Lou voit les morts

L’adolescence c’est les amis, le lycée, et de multiples interrogations. C’est dans cet univers, dans l’appétence pour le mystique que Lou découvre son don : elle est en relation avec les morts.

La collaboration entre Carole Martinez et Maud Begon donne la parole au fantastique avec Bouche d’ombre, bande dessinée en quatre volumes aux couleurs vivaces. On découvre dans ces deux premiers volumes, Lou 1985 et Lucie 1900, des tonalités dominantes comme le vert et le violet qui nous imprègne de spiritisme. Le blanc, le noir et le gris parviennent à dessiner une frontière floue entre les vivants, les morts, entremêlent la réalité et l’au-delà.
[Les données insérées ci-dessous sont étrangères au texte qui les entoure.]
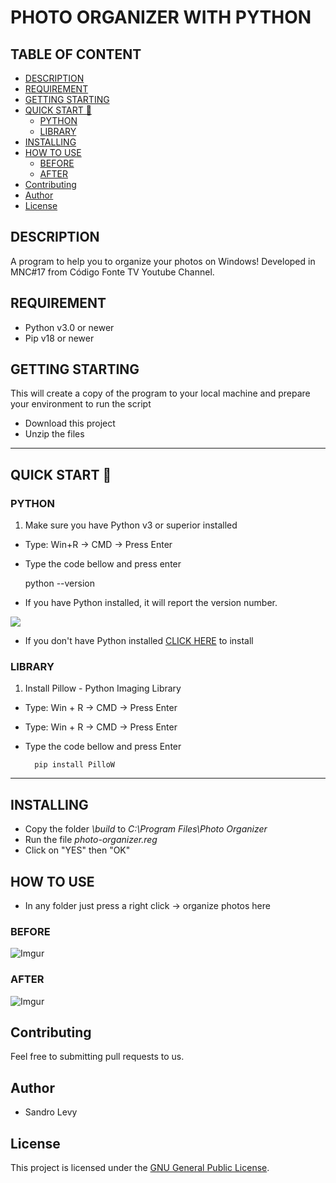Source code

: # PHOTO ORGANIZER WITH PYTHON

## TABLE OF CONTENT
- [DESCRIPTION](#description)
- [REQUIREMENT](#requirement)
- [GETTING STARTING](#getting-starting)
- [QUICK START 🚀](#quick-start-)
  * [PYTHON](#python)
  * [LIBRARY](#library)
- [INSTALLING](#installing)
- [HOW TO USE](#how-to-use)
  * [BEFORE](#before)
  * [AFTER](#after)
- [Contributing](#contributing)
- [Author](#author)
- [License](#license)

## DESCRIPTION

A program to help you to organize your photos on Windows! Developed in MNC#17 from Código Fonte TV Youtube Channel. 

## REQUIREMENT

- Python v3.0 or newer
- Pip v18 or newer

## GETTING STARTING

This will create a copy of the program to your local machine and prepare your environment to run the script

- Download this project
- Unzip the files

---

## QUICK START 🚀

### PYTHON

1. Make sure you have Python v3 or superior installed
- Type: Win+R → CMD → Press Enter
- Type the code bellow and press enter

    python --version

- If you have Python installed, it will report the version number.

![](https://phoenixnap.com/kb/wp-content/uploads/2019/10/check-python-version-windows.png)

- If you don't have Python installed [CLICK HERE](https://realpython.com/installing-python/) to install

### LIBRARY

1. Install Pillow - Python Imaging Library
- Type: Win + R → CMD → Press Enter
- Type: Win + R → CMD → Press Enter
- Type the code bellow and press Enter

        pip install PilloW

---

## INSTALLING

- Copy the folder *\build* to *C:\Program Files\Photo Organizer*
- Run the file *photo-organizer.reg*
- Click on "YES" then "OK"

## HOW TO USE

- In any folder just press a right click → organize photos here

### BEFORE

![Imgur](https://i.imgur.com/KIFdXlx.png)

### AFTER

![Imgur](https://i.imgur.com/3LYVdeP.png)

## **Contributing**

Feel free to submitting pull requests to us.

## **Author**

- Sandro Levy

## **License**

This project is licensed under the [GNU General Public License](https://opensource.org/licenses/GPL-3.0).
Une ambiance mystérieuse qui se construit progressivement autour d’un cauchemar, d’une superstition, pour prendre sa source dans une séance de spiritisme qui tourne mal et pousse un personnage au suicide. Lou commence alors à se révéler, à réaliser son aptitude, à voir les morts.

Des émotions exacerbées, une morbidité qui trouve son relief au beau milieu de la vivacité, de l’effervescence d’un groupe d’adolescents comme les autres. Ponctué régulièrement d’humour, l’univers paranormal prend son sérieux, sa dimension, sa véracité, à travers différents personnages qui viennent l’incarner. Fantômes, voyantes, représentants vaudous, artistes au discours philosophique apparaissent de façon surprenante, brève, intime. Ils colonisent peu à peu le monde de la jeune fille, l’espace des planches de dessins et celui de notre imagination.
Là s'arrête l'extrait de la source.